All these talks about encouraging private capital baffle us not so much because it is “wrong”. In fact, one could always argue that the Chinese government has too much control over the economy through state-owned enterprises (state-owned banks in particular), and very few as far as we understand would argue that the state allocate capital better than the free market in the long run. We believe that the obsession of economic growth regardless of return on capital will destroy corporate profits in the long-run.
So what is so baffling here?
The problem is that all these are not going to help growth, at least in the short-run.
China’s private sector could very well be deleveraging at this very moment. With overcapacity across the economy, an attempt to reduce the role of the state within the economy will not increase the involvement of the private sector.
This is very well illustrated by the mini-credit crunch in Zhejiang we mentioned earlier. As private companies often require third-party guarantees to obtain loans from banks, many of the private sector enterprises ended up guaranteeing loans for each other. That was all going well until when one company went bust. Fearing that the loans will go bad as the guarantor went bust, banks called loans from other companies that were guaranteed by the one company that went bust. Because of the complex network of mutual guarantees, more than 600 hundred companies were dragged into liquidity crisis after that one single company went bust. Not to mention the crisis surrounding Zhongjiang, yet another company which has gone bust. This is forced deleveraging at its worst.
So what do these companies do to save themselves?
They wrote to the government and asked for a bail out.
Yesterday, 21st Central Business Herald reported that Zhejiang provincial government confirmed that they have received a letter from 600 companies in Hangzhou area hoping for assistance from the government. These companies are hoping that government can help clean up the mess, and hoping that the government can persuade banks to stop calling loans.
In another news, Jiangxi provincial government has decided to backstop the biggest private enterprise in Jiangxi: LDK Solar, according to Yicai. LDK Solar was the first company from Jiangxi to have listed in the New York Stock Exchange. As the company’s profitability fell over the years, it was taking on ever larger debt. Total liabilities of the company reached RMB30.230 billion by the end of 2011, while loss amounted to RMB5.49 billion for 2011. In the first quarter this year, gross profit margin turned negative for the first time. The company is considered to be too big to fail by the local government, apparently, thus the provincial government shockingly decided to backstop the company, effectively helping the company to service its debt with local government’s revenue.

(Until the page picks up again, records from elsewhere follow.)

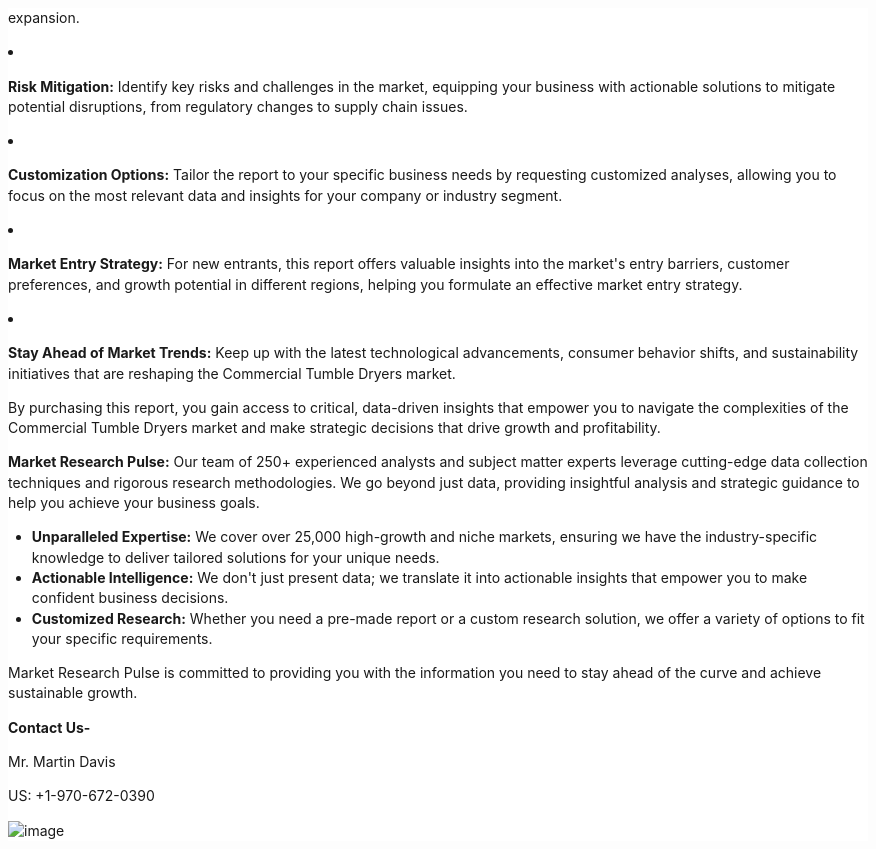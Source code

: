 expansion.</p></li><li><p><strong>Risk Mitigation:</strong> Identify key risks and challenges in the market, equipping your business with actionable solutions to mitigate potential disruptions, from regulatory changes to supply chain issues.</p></li><li><p><strong>Customization Options:</strong> Tailor the report to your specific business needs by requesting customized analyses, allowing you to focus on the most relevant data and insights for your company or industry segment.</p></li><li><p><strong>Market Entry Strategy:</strong> For new entrants, this report offers valuable insights into the market's entry barriers, customer preferences, and growth potential in different regions, helping you formulate an effective market entry strategy.</p></li><li><p><strong>Stay Ahead of Market Trends:</strong> Keep up with the latest technological advancements, consumer behavior shifts, and sustainability initiatives that are reshaping the Commercial Tumble Dryers market.</p></li></ol><p>By purchasing this report, you gain access to critical, data-driven insights that empower you to navigate the complexities of the Commercial Tumble Dryers market and make strategic decisions that drive growth and profitability.</p><p><strong>Market Research Pulse:</strong>&nbsp;Our team of 250+ experienced analysts and subject matter experts leverage cutting-edge data collection techniques and rigorous research methodologies. We go beyond just data, providing insightful analysis and strategic guidance to help you achieve your business goals.</p><ul><li><strong>Unparalleled Expertise:</strong>&nbsp;We cover over 25,000 high-growth and niche markets, ensuring we have the industry-specific knowledge to deliver tailored solutions for your unique needs.</li><li><strong>Actionable Intelligence:</strong>&nbsp;We don't just present data; we translate it into actionable insights that empower you to make confident business decisions.</li><li><strong>Customized Research:</strong>&nbsp;Whether you need a pre-made report or a custom research solution, we offer a variety of options to fit your specific requirements.</li></ul><p>Market Research Pulse is committed to providing you with the information you need to stay ahead of the curve and achieve sustainable growth.</p><p><strong>Contact Us-</strong></p><p>Mr. Martin Davis</p><p>US: +1-970-672-0390</p>
![image](https://github.com/user-attachments/assets/dc3aee23-94ea-4fba-9c6a-209a88b4951b)
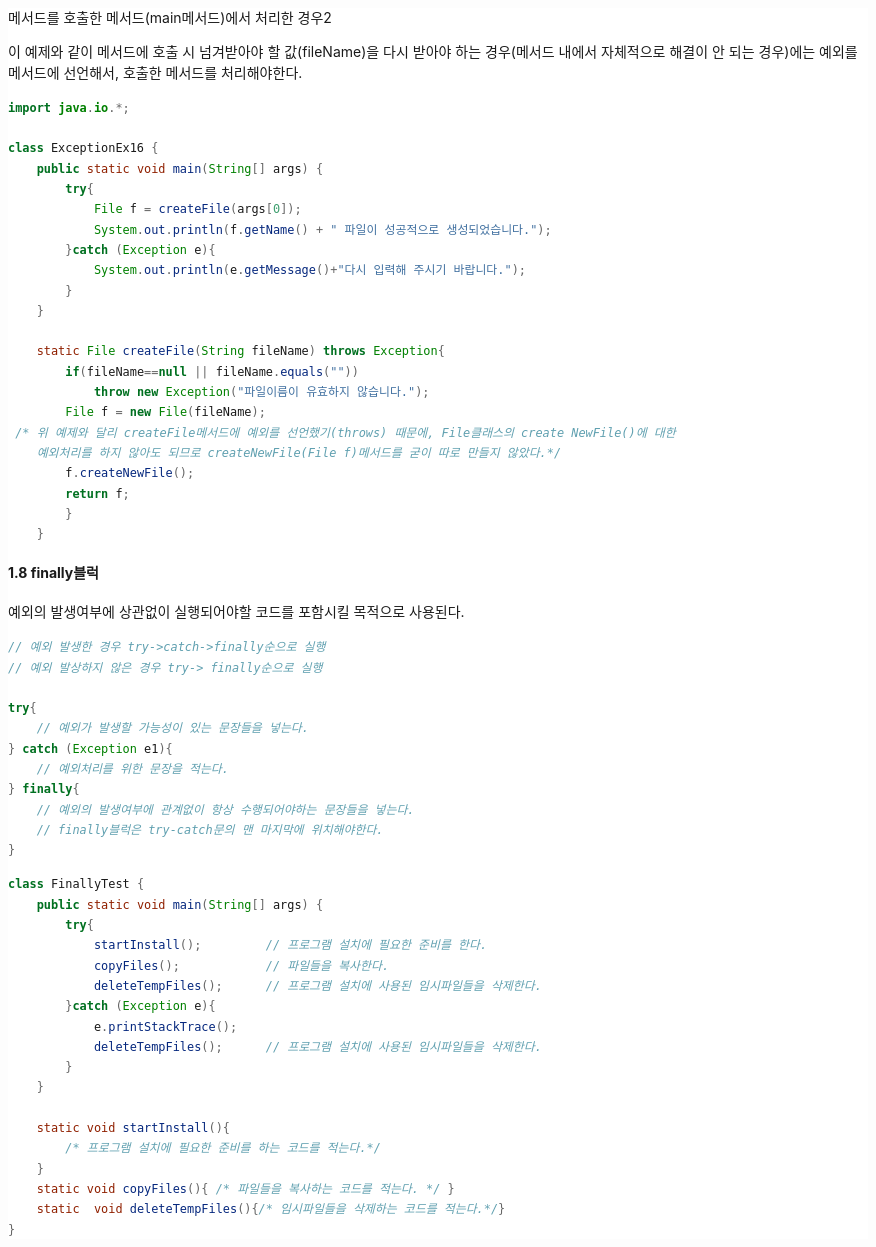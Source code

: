 메서드를 호출한 메서드(main메서드)에서 처리한 경우2

이 예제와 같이 메서드에 호출 시 넘겨받아야 할 값(fileName)을 다시 받아야 하는 경우(메서드 내에서 자체적으로 해결이 안 되는 경우)에는 예외를 메서드에 선언해서, 호출한 메서드를 처리해야한다.

```java
import java.io.*;

class ExceptionEx16 {
    public static void main(String[] args) {
        try{
            File f = createFile(args[0]);
            System.out.println(f.getName() + " 파일이 성공적으로 생성되었습니다.");
        }catch (Exception e){
            System.out.println(e.getMessage()+"다시 입력해 주시기 바랍니다.");
        }
    }

    static File createFile(String fileName) throws Exception{
        if(fileName==null || fileName.equals(""))
            throw new Exception("파일이름이 유효하지 않습니다.");
        File f = new File(fileName);
 /* 위 예제와 달리 createFile메서드에 예외를 선언했기(throws) 때문에, File클래스의 create NewFile()에 대한
    예외처리를 하지 않아도 되므로 createNewFile(File f)메서드를 굳이 따로 만들지 않았다.*/
        f.createNewFile();
        return f;
        }
    }
```

#### 1.8 finally블럭

예외의 발생여부에 상관없이 실행되어야할 코드를 포함시킬 목적으로 사용된다.

```java
// 예외 발생한 경우 try->catch->finally순으로 실행
// 예외 발상하지 않은 경우 try-> finally순으로 실행

try{
	// 예외가 발생할 가능성이 있는 문장들을 넣는다.
} catch (Exception e1){
	// 예외처리를 위한 문장을 적는다.
} finally{
	// 예외의 발생여부에 관계없이 항상 수행되어야하는 문장들을 넣는다.
	// finally블럭은 try-catch문의 맨 마지막에 위치해야한다.
}
```

```java
class FinallyTest {
    public static void main(String[] args) {
        try{
            startInstall();         // 프로그램 설치에 필요한 준비를 한다.
            copyFiles();            // 파일들을 복사한다.
            deleteTempFiles();      // 프로그램 설치에 사용된 임시파일들을 삭제한다.
        }catch (Exception e){
            e.printStackTrace();
            deleteTempFiles();      // 프로그램 설치에 사용된 임시파일들을 삭제한다.
        }
    }

    static void startInstall(){
        /* 프로그램 설치에 필요한 준비를 하는 코드를 적는다.*/
    }
    static void copyFiles(){ /* 파일들을 복사하는 코드를 적는다. */ }
    static  void deleteTempFiles(){/* 임시파일들을 삭제하는 코드를 적는다.*/}
}
```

The on-going economic slowdown and highly over-stretched balance sheets of private corporate sector are forcing companies to deleverage. This is definitely negative as far as economic growth is concerned. Although no one would deny that greater private sector involvement is the right direction for China in a long run, this is not going to happen in such environment, whether the Chinese government like it or not, and private sector is no saviour as far as short-term economic growth is concerned.